INPUT MATERIAL:

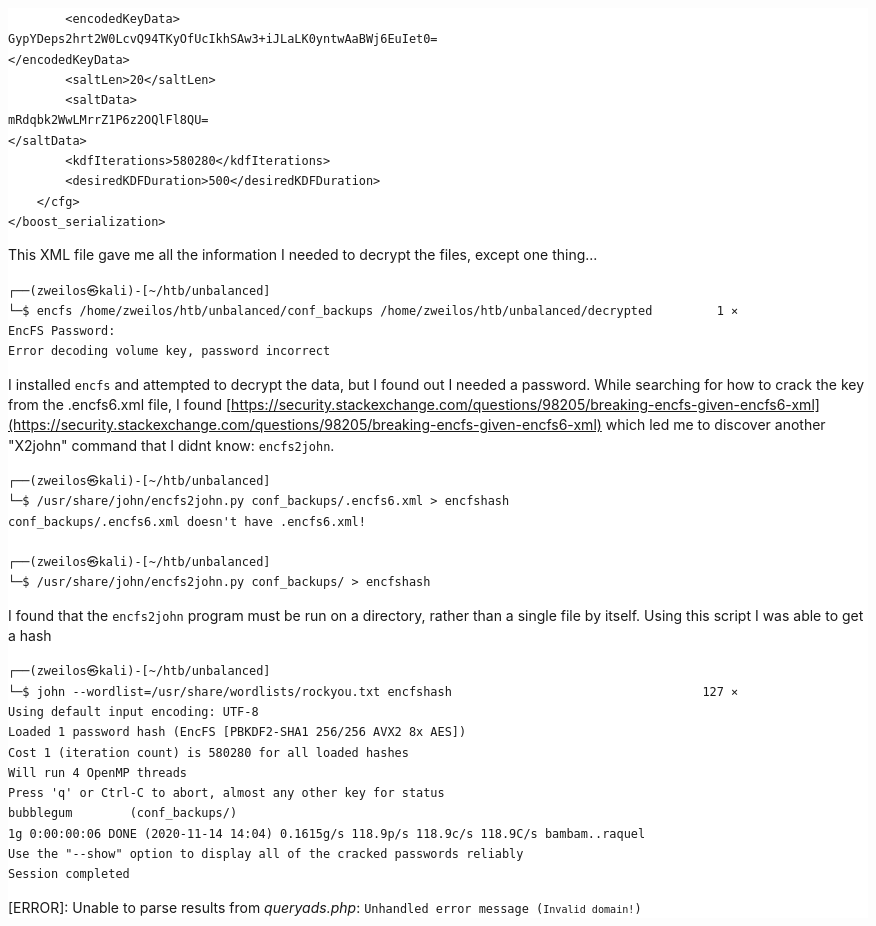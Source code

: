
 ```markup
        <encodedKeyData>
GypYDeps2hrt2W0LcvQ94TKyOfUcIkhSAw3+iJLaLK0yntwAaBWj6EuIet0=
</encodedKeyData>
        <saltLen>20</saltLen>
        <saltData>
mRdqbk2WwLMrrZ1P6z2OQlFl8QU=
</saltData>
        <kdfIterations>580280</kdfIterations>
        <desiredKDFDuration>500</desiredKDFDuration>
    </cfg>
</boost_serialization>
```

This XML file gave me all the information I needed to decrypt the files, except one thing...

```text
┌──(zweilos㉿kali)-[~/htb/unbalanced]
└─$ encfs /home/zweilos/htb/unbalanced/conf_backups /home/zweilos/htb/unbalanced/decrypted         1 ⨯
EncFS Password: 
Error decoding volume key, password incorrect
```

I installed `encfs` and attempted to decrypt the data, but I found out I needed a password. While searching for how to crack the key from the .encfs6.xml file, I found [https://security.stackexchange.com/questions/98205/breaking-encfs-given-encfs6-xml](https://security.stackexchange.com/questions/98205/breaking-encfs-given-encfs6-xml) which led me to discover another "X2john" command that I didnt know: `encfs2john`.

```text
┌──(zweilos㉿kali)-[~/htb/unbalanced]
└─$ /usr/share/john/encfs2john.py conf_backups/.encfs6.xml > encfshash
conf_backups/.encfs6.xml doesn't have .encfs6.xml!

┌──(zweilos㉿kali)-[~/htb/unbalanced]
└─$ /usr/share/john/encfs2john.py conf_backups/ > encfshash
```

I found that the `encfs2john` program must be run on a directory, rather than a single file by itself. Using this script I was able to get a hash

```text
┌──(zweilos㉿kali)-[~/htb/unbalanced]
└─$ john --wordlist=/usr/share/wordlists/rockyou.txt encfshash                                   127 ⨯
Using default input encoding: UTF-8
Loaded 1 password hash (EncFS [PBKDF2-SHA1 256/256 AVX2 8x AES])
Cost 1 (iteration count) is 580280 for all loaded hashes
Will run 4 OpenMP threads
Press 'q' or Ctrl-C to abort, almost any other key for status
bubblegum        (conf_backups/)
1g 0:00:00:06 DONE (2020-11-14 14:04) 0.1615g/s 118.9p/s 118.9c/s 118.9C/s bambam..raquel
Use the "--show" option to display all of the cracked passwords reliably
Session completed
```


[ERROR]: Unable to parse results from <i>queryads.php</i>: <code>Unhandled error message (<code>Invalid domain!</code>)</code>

TASK DESCRIPTION:
Search the records above for the string "Using" and copy each line that holds it.

SOLUTION:
I found that the `encfs2john` program must be run on a directory, rather than a single file by itself. Using this script I was able to get a hash
Using default input encoding: UTF-8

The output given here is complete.